## Material shown
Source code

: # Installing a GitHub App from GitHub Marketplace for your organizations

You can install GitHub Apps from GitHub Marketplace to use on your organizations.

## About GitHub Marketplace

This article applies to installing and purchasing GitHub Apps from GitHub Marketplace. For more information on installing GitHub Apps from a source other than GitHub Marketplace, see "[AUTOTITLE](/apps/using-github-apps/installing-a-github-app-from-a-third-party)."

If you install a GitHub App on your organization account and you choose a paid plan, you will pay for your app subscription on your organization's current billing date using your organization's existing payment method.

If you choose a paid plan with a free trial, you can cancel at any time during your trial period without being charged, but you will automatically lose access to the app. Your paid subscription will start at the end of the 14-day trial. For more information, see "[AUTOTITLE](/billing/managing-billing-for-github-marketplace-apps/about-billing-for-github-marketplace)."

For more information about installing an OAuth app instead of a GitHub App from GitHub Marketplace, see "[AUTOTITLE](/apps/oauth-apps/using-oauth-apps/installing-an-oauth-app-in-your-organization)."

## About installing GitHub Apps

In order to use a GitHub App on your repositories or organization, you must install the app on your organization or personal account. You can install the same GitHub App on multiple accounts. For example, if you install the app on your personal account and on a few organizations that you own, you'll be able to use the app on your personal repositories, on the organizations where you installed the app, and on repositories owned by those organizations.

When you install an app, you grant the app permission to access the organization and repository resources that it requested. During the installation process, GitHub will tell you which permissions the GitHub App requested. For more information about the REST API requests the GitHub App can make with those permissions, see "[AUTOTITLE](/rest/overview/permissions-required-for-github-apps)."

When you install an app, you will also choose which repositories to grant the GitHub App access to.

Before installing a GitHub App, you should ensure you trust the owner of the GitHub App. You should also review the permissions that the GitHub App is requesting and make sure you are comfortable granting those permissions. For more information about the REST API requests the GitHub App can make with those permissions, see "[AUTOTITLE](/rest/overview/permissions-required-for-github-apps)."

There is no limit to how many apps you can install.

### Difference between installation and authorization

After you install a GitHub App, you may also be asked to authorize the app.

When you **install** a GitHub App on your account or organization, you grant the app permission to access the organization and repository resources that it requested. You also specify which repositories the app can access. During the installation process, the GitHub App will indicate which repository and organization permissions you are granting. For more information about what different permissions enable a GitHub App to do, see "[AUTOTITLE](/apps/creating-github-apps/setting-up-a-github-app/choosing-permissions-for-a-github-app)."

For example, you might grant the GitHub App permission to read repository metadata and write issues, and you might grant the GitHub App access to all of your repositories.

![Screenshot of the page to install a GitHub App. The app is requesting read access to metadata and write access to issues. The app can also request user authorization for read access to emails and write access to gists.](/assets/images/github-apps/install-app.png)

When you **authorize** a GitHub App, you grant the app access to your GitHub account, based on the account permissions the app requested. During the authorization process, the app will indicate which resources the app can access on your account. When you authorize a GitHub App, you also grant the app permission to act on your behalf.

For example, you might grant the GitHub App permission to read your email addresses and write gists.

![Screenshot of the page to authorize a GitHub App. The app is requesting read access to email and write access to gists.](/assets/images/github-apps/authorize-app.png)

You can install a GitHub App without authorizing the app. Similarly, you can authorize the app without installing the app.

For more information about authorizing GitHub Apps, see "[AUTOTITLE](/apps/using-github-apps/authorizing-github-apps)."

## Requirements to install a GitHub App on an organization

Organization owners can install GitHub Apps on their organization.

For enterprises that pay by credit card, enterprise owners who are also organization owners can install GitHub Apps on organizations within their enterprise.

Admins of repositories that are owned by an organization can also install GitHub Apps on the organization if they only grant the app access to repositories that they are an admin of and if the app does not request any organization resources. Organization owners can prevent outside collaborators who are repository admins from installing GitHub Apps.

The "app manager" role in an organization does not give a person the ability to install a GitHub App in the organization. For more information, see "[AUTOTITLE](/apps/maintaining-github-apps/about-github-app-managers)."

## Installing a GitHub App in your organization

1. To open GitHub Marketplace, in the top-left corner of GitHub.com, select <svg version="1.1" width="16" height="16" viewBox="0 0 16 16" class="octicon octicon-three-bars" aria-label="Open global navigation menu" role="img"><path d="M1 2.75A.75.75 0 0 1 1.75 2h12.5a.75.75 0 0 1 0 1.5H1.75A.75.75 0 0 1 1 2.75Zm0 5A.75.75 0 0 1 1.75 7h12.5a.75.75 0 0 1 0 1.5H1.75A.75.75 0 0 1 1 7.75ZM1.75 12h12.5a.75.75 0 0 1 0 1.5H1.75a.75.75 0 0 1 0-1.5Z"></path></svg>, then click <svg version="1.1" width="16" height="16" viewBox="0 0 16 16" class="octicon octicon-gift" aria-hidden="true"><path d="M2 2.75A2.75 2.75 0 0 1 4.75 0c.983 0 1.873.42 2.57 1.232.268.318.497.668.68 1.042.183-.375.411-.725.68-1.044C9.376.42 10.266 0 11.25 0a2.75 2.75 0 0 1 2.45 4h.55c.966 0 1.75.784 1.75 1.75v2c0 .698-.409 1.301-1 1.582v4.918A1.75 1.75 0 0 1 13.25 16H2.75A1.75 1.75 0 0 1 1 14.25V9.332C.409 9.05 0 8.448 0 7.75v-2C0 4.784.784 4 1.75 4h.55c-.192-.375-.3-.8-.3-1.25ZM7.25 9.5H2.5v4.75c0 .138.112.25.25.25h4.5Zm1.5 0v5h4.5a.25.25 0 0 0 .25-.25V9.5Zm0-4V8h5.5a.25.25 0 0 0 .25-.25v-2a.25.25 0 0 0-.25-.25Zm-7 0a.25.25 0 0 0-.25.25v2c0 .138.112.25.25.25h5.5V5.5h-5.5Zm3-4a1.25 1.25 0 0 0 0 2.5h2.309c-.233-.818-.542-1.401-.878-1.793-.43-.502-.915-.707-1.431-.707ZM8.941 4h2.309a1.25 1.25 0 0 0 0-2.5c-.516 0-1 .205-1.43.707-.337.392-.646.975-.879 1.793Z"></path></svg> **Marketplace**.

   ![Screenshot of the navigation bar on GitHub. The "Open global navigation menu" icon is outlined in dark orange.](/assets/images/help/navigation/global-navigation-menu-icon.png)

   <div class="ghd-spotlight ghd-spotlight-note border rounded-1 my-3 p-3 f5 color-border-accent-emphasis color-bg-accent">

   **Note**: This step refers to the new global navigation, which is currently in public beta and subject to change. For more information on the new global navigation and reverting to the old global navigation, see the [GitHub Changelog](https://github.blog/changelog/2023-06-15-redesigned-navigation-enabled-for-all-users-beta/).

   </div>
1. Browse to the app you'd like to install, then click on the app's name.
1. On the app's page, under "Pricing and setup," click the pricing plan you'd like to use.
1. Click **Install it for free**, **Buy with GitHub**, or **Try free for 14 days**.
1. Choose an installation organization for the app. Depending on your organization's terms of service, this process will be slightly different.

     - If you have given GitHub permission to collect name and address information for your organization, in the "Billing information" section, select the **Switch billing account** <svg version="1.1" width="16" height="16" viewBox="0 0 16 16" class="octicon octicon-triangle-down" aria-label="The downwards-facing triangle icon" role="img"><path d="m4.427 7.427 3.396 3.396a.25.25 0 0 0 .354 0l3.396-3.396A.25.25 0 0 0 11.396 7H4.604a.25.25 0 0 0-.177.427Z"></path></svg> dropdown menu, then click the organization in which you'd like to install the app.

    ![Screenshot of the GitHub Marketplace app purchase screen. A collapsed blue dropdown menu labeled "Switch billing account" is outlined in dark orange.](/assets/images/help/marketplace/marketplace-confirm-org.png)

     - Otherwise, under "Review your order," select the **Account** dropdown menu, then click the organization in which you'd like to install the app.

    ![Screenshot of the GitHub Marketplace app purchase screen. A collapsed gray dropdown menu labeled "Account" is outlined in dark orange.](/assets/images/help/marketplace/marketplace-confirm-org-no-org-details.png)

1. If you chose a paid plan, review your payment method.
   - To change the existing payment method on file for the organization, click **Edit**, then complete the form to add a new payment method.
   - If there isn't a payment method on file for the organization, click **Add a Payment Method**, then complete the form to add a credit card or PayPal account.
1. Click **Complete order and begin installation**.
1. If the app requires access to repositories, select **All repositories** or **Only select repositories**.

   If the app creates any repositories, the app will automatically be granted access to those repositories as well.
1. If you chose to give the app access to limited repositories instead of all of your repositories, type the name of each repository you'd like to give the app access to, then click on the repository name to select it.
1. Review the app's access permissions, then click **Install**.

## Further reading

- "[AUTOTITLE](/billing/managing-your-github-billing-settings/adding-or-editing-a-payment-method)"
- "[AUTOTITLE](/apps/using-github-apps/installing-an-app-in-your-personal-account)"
==
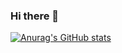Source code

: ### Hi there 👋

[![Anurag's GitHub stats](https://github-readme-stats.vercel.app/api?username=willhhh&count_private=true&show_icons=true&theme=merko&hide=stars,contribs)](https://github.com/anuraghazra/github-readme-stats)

## To do
Count every line above that includes the string "chose", and answer with the count only.

## Written solution
2